(Saved data entries)
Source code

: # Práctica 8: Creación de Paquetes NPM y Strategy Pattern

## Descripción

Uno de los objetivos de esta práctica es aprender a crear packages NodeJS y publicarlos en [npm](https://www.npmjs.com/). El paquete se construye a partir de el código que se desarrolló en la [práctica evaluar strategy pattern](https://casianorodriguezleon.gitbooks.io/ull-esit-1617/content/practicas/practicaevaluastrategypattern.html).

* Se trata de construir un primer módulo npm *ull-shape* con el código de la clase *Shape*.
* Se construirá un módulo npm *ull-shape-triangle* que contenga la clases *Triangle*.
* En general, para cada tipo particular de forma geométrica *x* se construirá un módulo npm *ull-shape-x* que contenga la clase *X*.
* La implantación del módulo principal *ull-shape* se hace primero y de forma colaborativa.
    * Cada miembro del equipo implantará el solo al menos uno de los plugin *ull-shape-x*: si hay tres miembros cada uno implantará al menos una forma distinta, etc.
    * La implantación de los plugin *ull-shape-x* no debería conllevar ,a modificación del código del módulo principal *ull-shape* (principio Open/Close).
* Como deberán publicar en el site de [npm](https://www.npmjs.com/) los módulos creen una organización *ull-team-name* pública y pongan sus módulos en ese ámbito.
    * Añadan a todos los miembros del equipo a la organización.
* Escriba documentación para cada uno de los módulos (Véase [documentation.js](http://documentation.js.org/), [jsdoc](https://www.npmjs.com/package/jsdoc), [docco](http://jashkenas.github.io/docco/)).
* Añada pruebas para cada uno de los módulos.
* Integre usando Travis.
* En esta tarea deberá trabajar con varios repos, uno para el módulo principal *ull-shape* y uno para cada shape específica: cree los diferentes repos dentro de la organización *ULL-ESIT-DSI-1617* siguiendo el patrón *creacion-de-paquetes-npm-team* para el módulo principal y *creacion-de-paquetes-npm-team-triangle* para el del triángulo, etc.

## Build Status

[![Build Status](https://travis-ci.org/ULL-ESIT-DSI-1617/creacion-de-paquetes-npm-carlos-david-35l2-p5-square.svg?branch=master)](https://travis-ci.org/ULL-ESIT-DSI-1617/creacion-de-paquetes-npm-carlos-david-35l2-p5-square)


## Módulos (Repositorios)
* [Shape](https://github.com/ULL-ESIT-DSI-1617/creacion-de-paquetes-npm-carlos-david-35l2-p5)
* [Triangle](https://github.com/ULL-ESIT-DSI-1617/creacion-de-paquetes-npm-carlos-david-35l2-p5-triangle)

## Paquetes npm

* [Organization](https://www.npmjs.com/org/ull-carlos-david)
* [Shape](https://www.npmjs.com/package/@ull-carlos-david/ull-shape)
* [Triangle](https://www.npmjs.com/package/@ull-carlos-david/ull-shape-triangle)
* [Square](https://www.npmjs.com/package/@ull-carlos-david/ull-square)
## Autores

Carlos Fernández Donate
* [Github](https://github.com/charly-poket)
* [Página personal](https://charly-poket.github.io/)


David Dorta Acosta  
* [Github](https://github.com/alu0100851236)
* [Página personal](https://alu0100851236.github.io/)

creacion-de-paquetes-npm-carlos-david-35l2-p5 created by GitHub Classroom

Description of the task –
Your task is to repeat the data exactly, with nothing left out.

Task response –
Source code

: # Práctica 8: Creación de Paquetes NPM y Strategy Pattern

## Descripción

Uno de los objetivos de esta práctica es aprender a crear packages NodeJS y publicarlos en [npm](https://www.npmjs.com/). El paquete se construye a partir de el código que se desarrolló en la [práctica evaluar strategy pattern](https://casianorodriguezleon.gitbooks.io/ull-esit-1617/content/practicas/practicaevaluastrategypattern.html).

* Se trata de construir un primer módulo npm *ull-shape* con el código de la clase *Shape*.
* Se construirá un módulo npm *ull-shape-triangle* que contenga la clases *Triangle*.
* En general, para cada tipo particular de forma geométrica *x* se construirá un módulo npm *ull-shape-x* que contenga la clase *X*.
* La implantación del módulo principal *ull-shape* se hace primero y de forma colaborativa.
    * Cada miembro del equipo implantará el solo al menos uno de los plugin *ull-shape-x*: si hay tres miembros cada uno implantará al menos una forma distinta, etc.
    * La implantación de los plugin *ull-shape-x* no debería conllevar ,a modificación del código del módulo principal *ull-shape* (principio Open/Close).
* Como deberán publicar en el site de [npm](https://www.npmjs.com/) los módulos creen una organización *ull-team-name* pública y pongan sus módulos en ese ámbito.
    * Añadan a todos los miembros del equipo a la organización.
* Escriba documentación para cada uno de los módulos (Véase [documentation.js](http://documentation.js.org/), [jsdoc](https://www.npmjs.com/package/jsdoc), [docco](http://jashkenas.github.io/docco/)).
* Añada pruebas para cada uno de los módulos.
* Integre usando Travis.
* En esta tarea deberá trabajar con varios repos, uno para el módulo principal *ull-shape* y uno para cada shape específica: cree los diferentes repos dentro de la organización *ULL-ESIT-DSI-1617* siguiendo el patrón *creacion-de-paquetes-npm-team* para el módulo principal y *creacion-de-paquetes-npm-team-triangle* para el del triángulo, etc.

## Build Status

[![Build Status](https://travis-ci.org/ULL-ESIT-DSI-1617/creacion-de-paquetes-npm-carlos-david-35l2-p5-square.svg?branch=master)](https://travis-ci.org/ULL-ESIT-DSI-1617/creacion-de-paquetes-npm-carlos-david-35l2-p5-square)


## Módulos (Repositorios)
* [Shape](https://github.com/ULL-ESIT-DSI-1617/creacion-de-paquetes-npm-carlos-david-35l2-p5)
* [Triangle](https://github.com/ULL-ESIT-DSI-1617/creacion-de-paquetes-npm-carlos-david-35l2-p5-triangle)

## Paquetes npm

* [Organization](https://www.npmjs.com/org/ull-carlos-david)
* [Shape](https://www.npmjs.com/package/@ull-carlos-david/ull-shape)
* [Triangle](https://www.npmjs.com/package/@ull-carlos-david/ull-shape-triangle)
* [Square](https://www.npmjs.com/package/@ull-carlos-david/ull-square)
## Autores

Carlos Fernández Donate
* [Github](https://github.com/charly-poket)
* [Página personal](https://charly-poket.github.io/)


David Dorta Acosta  
* [Github](https://github.com/alu0100851236)
* [Página personal](https://alu0100851236.github.io/)

creacion-de-paquetes-npm-carlos-david-35l2-p5 created by GitHub Classroom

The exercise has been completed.